The All-Star Game is certainly a unique experience that few NBA players have a chance to take a part in, but this year’s will be like any other. Of course, this is now the fourth year that the All-Star squads have been selected by team captains after fans, media members, and coaches elected representatives from both conferences. Jayson Tatum will be a starter for Team Durant and Jaylen Brown will rep the Celtics as a Team LeBron reserve.
“I remember last year, I woke up that morning and I was nervous because it was all surreal for me. It was new,” Tatum said of his first All-Star experience last year. “I’m still excited about today, but I know what to expect a little bit more. I won’t be nearly as nervous. I’ll be a lot more relaxed. I only had six points last time, so I’m just trying to score more each year so hopefully I can get more than six points today.”
For Brown, it’s his first selection to the midseason classic, but in the age of COVID-19, the coronavirus is still at the forefront of his and the league’s mind and puts a different focus on the day’s festivities. Earlier today, Joel Embiid and Ben Simmons were ruled out of All-Star festivities because of contract tracing and the NBA’s health and safety protocols.
“COVID is still out there, so definitely your approach is different and your understanding of everything,” Brown said of his first All-Star appearance in these extraordinary times. “That limits family time, that limits the festivities, that limits everything or stops it completely, so having an awareness of that is still important.”
Brown and Tatum were selected in consecutive drafts in 2016 and 2017 and after signing rookie extensions with the Celtics, have become cornerstones for the franchise. Their future will always be forever linked, but in their short history together, they’ve faced each other a bunch of times in practice, two conference finals runs, together with Team USA in 2019, and now as All-Star foes and Three-Point contest competitors.
“I’ve played JB so much in practice and one-on-one...I was thinking of guarding somebody else just because we play each other so much, but if it does happen, I know all of his moves,” Tatum said. “I know what he’s going to do, so I ain’t going to let him score.”
“Nothing extra needed. Get them puppies moving and it’s a wrap. We good. I’m looking forward to it though,” Brown said. “Me and JT have obviously played one-on-one. He thinks he knows my moves. I tell him all the time, ‘I ain’t gotta do too much.’ He thinks he knows my moves. I’m looking forward to it. I think it should be fun.”

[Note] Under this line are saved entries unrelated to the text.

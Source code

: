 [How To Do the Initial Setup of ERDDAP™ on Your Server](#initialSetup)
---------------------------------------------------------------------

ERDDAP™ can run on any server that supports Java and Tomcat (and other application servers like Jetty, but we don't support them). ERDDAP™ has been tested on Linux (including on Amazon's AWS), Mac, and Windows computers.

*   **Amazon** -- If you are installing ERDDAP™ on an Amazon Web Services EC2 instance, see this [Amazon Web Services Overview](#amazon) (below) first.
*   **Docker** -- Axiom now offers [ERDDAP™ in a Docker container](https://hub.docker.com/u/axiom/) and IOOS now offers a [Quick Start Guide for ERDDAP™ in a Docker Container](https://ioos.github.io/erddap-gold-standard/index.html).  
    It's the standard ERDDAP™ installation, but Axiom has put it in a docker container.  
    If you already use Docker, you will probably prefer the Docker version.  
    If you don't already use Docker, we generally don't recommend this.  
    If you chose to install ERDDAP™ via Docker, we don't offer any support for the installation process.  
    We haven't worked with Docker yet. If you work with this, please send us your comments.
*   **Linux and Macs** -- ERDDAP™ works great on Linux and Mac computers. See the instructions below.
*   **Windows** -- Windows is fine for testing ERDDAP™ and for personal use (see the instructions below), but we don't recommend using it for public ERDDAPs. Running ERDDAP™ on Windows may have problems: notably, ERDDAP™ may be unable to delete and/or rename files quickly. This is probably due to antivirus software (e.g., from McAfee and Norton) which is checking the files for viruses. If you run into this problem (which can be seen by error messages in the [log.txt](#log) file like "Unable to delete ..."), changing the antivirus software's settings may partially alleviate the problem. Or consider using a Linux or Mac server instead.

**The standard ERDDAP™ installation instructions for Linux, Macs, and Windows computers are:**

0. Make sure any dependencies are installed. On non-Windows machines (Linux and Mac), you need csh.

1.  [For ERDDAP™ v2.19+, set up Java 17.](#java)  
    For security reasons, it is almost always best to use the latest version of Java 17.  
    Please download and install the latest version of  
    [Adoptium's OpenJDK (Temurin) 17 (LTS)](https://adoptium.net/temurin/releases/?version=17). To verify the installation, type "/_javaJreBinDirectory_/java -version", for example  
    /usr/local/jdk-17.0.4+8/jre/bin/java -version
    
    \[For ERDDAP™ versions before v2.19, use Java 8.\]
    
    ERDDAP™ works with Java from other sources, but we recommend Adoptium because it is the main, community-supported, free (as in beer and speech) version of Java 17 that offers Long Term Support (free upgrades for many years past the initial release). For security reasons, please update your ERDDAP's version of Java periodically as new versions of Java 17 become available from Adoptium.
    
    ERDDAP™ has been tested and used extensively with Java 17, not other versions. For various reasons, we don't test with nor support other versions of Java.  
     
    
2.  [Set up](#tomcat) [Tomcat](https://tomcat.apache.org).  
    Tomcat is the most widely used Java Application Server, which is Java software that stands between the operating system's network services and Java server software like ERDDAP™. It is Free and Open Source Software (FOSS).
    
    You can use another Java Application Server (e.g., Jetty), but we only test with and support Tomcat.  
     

This year, the league will also be “generating $3 million for Historically Black Colleges and Universities (HBCU’s), through donations to scholarship funds” and focus on their influence and importance.
Tatum spent a season at Duke and called Grant Hill the greatest alum of all time, but he did give a shout out to two HBCU’s in his pre-game availability. “Being from St. Louis, Harris-Stowe University which is in St. Louis downtown right next to St. Louis University. I’ve had basketball camps, summer league basketball games there. I know plenty of people that went to Harris-Stowe that’s right in my backyard.
Secondly, being that I went to Duke for one year, North Carolina Central was down the street. Coach LeVelle Moton who is still a great friend of mine--called him ‘Unc’--I’ve known him since I was in high school. I was on North Carolina Central campus a lot when I was at Duke and they have a really really good basketball program. They’ve been to the tournament a couple times the last several years.”
Coverage for the All-Star game starts at 5 pm EST on TNT with Skills Challenge and Three-Point Contest scheduled for 6:30 pm EST followed by the All-Star Game at 8 pm EST and Slam Dunk Contest at halftime.